Today, elk in the state are raised by farmers. They are considered livestock and come under the authority of the Ohio Department of Agriculture, not the Department of Natural Resources.
In recent years there have been a few cases of elk being shot by deer hunters in Ohio, but they have been animals which escaped or which wandered in from Pennsylvania or Michigan.
Kaufman doesn’t have a regular market for his elk. Right now, they’re primarily a hobby and he enjoys watching the animals from his nearby house.
He’s only sold one animal, a six-year-old bull who was beating up the younger males and gored one so badly it had to be euthanized.
That’s still the only one they’ve butchered and the bull is the only one he’s sold.

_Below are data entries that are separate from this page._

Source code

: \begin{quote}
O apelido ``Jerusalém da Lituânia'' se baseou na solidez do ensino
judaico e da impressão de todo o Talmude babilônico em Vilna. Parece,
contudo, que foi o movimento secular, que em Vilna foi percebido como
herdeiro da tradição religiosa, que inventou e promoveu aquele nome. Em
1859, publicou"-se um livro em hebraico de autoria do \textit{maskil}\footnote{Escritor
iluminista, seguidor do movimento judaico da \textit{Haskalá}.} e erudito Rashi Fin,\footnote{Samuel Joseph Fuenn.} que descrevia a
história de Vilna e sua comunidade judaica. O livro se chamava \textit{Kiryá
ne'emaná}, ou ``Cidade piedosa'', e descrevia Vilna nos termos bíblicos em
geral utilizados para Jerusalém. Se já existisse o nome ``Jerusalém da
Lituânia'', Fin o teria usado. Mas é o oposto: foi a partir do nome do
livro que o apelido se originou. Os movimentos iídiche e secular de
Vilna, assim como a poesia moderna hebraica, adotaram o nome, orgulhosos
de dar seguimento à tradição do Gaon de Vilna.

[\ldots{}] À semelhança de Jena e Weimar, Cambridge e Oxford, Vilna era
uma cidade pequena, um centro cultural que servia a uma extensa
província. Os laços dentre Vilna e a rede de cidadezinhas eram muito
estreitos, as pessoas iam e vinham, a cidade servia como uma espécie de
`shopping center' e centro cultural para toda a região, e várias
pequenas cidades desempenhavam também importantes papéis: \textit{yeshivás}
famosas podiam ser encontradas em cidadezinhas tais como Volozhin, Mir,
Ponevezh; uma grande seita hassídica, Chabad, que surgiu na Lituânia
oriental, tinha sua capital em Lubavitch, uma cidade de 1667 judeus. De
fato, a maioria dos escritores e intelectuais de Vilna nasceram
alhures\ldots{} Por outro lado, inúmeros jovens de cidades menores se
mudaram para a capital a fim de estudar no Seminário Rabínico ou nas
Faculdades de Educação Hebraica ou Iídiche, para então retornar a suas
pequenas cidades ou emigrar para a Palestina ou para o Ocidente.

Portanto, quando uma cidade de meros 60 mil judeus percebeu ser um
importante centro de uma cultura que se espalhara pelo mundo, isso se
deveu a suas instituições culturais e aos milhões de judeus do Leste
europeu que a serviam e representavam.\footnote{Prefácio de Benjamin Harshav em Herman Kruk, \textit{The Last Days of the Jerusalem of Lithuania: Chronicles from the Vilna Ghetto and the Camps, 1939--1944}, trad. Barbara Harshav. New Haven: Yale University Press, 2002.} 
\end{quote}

The meat, he said, “is delicious.”
Somebody once said, he added, that “elk tastes like what beef should taste like.”He would like to eventually have a market so the elk could help pay for themselves, but for now he simply enjoys watching them.
Kaufman said there are places that will buy elk meat, and there are markets for the antlers. Fully-developed antlers are often used for decorations while antlers harvested while still in velvet are sold in some Asian markets, where they are used as an aphrodisiac, although that market has been down in recent years. Animals are also purchased by breeders and game farms.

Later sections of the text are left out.